Medir saúde organizacional deveria estar no mesmo painel que receita, margem e eficiência. Quando empresas tratam bem-estar como benefício e não como gestão, elas não só ignoram dados alarmantes - elas comprometem produtividade, engajamento e resultado.
CEO Latam da TotalPass, um dos maiores players de benefício corporativo de saúde e bem-estar integrado do mercado. Com 20 anos de experiência nas áreas de vendas e marketing, o profissional liderou a aceleração de negócios para grandes empresas. Por mais de 6 anos, ocupou o cargo de Diretor de Vendas na Indeed, maior hrtech do mundo. O executivo também teve passagens pela Bueno Netto, Michael Page e Gafisa. Formado em Comunicação Social com ênfase em Publicidade e Propaganda pela FAAP, possui pós-graduação em Liderança e Disrupção pela Stanford e já realizou cursos de especialização em Harvard e Hyper Island.

Compartilhar:

Ainda há empresas que tratam o bem-estar como um tema secundário. Eu vejo isso como um erro de gestão.

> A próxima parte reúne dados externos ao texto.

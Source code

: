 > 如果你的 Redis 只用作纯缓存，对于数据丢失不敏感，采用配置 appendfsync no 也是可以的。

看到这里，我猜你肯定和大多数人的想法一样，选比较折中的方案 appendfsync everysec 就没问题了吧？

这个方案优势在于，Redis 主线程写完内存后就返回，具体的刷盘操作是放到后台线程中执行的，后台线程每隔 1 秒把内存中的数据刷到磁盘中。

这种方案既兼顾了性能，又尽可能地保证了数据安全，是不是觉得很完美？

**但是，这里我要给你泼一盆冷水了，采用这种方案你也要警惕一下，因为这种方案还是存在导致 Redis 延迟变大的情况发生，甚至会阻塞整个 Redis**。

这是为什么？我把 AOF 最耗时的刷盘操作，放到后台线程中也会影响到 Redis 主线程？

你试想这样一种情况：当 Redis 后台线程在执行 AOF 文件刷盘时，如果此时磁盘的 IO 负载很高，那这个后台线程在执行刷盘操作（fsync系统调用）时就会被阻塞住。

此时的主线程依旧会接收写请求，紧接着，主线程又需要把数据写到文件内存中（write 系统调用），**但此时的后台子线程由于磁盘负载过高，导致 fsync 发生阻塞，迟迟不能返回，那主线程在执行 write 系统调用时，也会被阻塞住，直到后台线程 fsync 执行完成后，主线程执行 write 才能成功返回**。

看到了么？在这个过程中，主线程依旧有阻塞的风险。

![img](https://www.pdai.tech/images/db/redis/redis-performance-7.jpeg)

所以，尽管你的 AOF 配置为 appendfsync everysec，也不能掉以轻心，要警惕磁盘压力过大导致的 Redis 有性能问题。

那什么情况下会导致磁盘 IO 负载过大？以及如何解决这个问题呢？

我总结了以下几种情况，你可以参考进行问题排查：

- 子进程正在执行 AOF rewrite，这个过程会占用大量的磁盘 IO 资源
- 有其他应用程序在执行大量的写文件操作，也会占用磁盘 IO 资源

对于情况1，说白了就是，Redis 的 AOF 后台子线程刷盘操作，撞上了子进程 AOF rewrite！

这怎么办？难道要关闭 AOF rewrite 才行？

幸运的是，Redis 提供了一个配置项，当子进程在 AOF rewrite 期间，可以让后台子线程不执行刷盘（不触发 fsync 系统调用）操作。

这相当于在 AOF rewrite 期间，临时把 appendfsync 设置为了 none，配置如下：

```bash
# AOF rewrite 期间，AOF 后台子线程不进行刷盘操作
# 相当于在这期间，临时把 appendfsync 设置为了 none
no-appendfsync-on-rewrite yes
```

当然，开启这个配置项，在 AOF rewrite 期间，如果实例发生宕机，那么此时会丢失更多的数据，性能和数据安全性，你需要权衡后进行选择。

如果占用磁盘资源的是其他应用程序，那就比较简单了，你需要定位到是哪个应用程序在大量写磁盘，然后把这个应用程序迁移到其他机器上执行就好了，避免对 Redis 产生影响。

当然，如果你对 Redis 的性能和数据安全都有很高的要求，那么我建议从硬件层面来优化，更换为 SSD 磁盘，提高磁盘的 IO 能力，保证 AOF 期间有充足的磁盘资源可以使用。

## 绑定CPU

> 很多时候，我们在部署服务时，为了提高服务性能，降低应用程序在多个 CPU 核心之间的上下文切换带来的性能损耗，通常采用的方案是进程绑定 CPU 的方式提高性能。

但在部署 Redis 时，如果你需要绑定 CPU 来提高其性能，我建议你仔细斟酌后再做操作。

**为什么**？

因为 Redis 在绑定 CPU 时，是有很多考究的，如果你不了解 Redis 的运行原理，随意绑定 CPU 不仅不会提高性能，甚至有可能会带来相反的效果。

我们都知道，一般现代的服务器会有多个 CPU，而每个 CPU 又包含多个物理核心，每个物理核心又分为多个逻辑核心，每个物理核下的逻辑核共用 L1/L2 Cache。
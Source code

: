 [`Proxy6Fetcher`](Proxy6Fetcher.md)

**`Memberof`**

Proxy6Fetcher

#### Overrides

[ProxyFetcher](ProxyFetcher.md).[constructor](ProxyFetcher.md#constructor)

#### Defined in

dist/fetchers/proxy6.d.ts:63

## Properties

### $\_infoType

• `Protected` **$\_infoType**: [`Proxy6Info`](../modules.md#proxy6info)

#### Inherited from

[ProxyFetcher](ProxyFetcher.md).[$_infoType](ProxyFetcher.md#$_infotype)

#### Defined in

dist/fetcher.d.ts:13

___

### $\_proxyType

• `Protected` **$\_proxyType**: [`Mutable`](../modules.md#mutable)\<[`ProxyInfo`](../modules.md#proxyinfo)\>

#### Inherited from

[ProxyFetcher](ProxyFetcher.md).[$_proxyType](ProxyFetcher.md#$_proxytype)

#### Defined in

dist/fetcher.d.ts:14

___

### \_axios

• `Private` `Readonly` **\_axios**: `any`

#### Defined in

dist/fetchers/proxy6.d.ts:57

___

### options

Quando a saúde física e mental fica restrita ao campo dos benefícios, a empresa empurra para a margem um fator que impacta diretamente produtividade, retenção, engajamento e capacidade de execução. O custo dessa escolha não aparece de uma vez. Ele se espalha pela operação, desgasta os times e, aos poucos, compromete a performance.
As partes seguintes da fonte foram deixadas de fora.